Director of the School of Political and Social Sciences at the University of Mexico, PABLO GONZÁLEZ CASANOVAholds a doctor’s degree from the Sorbonne,where he specialized in sociology. He is the author of a number of books, and his new book, DEMOCRACY IN MEXICO,will be published next summer.

by Pablo Gonzalez Casanova

WHEN a foreigner makes his first trip to Mexico and compares the situation there with that in an affluent society, or with his conceptions of comfort, he is not aware that there has been a miracle. He discovers the ancient ruins, the cities and towns, Hispanic and rustic, the folklore, and the poverty, and he exclaims: “How curious!” “How exotic!”

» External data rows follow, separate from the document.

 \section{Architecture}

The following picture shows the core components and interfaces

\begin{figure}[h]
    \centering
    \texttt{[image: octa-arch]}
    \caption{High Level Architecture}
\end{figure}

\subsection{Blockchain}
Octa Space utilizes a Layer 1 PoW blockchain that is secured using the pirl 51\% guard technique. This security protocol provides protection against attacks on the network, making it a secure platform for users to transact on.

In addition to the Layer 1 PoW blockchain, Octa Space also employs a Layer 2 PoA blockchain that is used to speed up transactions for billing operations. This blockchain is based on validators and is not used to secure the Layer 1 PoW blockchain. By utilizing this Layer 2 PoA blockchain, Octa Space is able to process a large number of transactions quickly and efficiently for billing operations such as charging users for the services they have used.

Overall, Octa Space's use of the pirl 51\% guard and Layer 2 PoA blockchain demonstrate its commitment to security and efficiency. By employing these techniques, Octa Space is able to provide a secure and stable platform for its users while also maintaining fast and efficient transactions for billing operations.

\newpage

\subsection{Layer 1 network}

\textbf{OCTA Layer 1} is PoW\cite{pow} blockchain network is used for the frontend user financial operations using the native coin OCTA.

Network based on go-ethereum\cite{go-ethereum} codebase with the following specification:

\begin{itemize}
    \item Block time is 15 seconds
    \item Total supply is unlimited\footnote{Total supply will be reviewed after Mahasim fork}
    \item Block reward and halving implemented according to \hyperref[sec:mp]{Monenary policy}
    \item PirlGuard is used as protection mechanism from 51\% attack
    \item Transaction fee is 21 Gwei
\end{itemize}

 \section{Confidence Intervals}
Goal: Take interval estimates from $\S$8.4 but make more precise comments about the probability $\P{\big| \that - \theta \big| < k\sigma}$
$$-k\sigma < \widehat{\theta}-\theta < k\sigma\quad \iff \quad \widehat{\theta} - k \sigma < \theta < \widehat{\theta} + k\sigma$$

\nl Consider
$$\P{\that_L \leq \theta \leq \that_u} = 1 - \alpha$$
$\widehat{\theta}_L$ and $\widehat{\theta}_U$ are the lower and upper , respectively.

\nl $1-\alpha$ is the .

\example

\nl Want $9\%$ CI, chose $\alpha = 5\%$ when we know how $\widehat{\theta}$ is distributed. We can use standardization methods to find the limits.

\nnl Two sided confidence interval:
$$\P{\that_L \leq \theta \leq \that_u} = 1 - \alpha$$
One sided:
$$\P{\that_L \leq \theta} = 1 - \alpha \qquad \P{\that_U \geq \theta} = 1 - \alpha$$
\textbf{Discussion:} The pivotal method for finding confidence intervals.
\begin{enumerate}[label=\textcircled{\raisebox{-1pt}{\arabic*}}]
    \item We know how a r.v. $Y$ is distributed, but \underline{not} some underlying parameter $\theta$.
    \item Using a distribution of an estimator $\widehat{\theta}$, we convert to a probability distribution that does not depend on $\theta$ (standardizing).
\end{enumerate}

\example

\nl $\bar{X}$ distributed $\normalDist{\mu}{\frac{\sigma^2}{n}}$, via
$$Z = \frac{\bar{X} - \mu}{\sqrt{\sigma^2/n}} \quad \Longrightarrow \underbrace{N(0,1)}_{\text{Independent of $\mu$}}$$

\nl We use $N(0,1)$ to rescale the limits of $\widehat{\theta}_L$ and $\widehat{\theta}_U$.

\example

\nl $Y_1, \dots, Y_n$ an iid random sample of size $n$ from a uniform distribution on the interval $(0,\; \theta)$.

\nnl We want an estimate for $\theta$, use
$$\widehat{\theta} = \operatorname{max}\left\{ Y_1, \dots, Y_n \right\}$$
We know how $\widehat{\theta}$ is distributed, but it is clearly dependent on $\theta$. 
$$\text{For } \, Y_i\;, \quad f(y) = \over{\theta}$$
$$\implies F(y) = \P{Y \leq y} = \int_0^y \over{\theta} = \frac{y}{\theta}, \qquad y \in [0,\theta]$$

“They are so poor,” he says, and he wants to know why there are so many children who beg for charity. When he makes his second trip, he discovers Mexico’s miracle: new roads and highways, dams and schools, factories and social services, all indications of development.

The miracle is always somewhat relative. Mexico must be considered in comparison with the past and in comparison with other countries in Latin America, where people are impoverished and despairing. In Mexico there is at least hope, and considerable numbers of people are in fact better olF than the masses elsewhere in this area of the world. Mexico’s development is an undeniable reality.

In Mexico the gross national product computed at constant values has tripled since the middle of 1939; real wages per capita almost tripled between 1929 and 1962, even though there was a population explosion during this same period. But more than that, there was a gigantic redistribution of wealth, in particular of agricultural property: the Mexican government distributed more than 19 million acres of land among 2.5 million heads of families. The part of the population which is rural has been gradually dropping, from 80 percent in 1910 to 49 percent in 1960, and agriculture, which in 1910 employed 72 percent of the population, in 1960 employed 53 percent.

There has been in effect a tremendous mobilization of the people in the interest of national development; and the economic development of the country has coincided with a gradual rise in the standard of living for many people, as a result of which the Mexican’s life expectancy has risen from twentyseven years in 1910 to sixty-two years now. One important gain has been growth of the middle class, from 7.8 percent of the population in 1895 to 33.5 percent in 1960.

Since the Revolution of 1910, industrial productivity has tripled and agricultural production has almost tripled. The production of crude oil in 1938, the year of the expropriation of the oil companies, was 38,800,000 barrels. Since then it has increased almost uninterruptedly, until in 1962 it reached a peak of more than 121 million barrels. Finally, national investments increased more than thirtyfold from 1939 to 1961. As these figures show, not only has there been an increase in production and in the national wealth, but there has also been a more equitable distribution of the wealth, and this is the main characteristic of industrial development.

No country can develop without an increase in per capita production and a better distribution of wealth.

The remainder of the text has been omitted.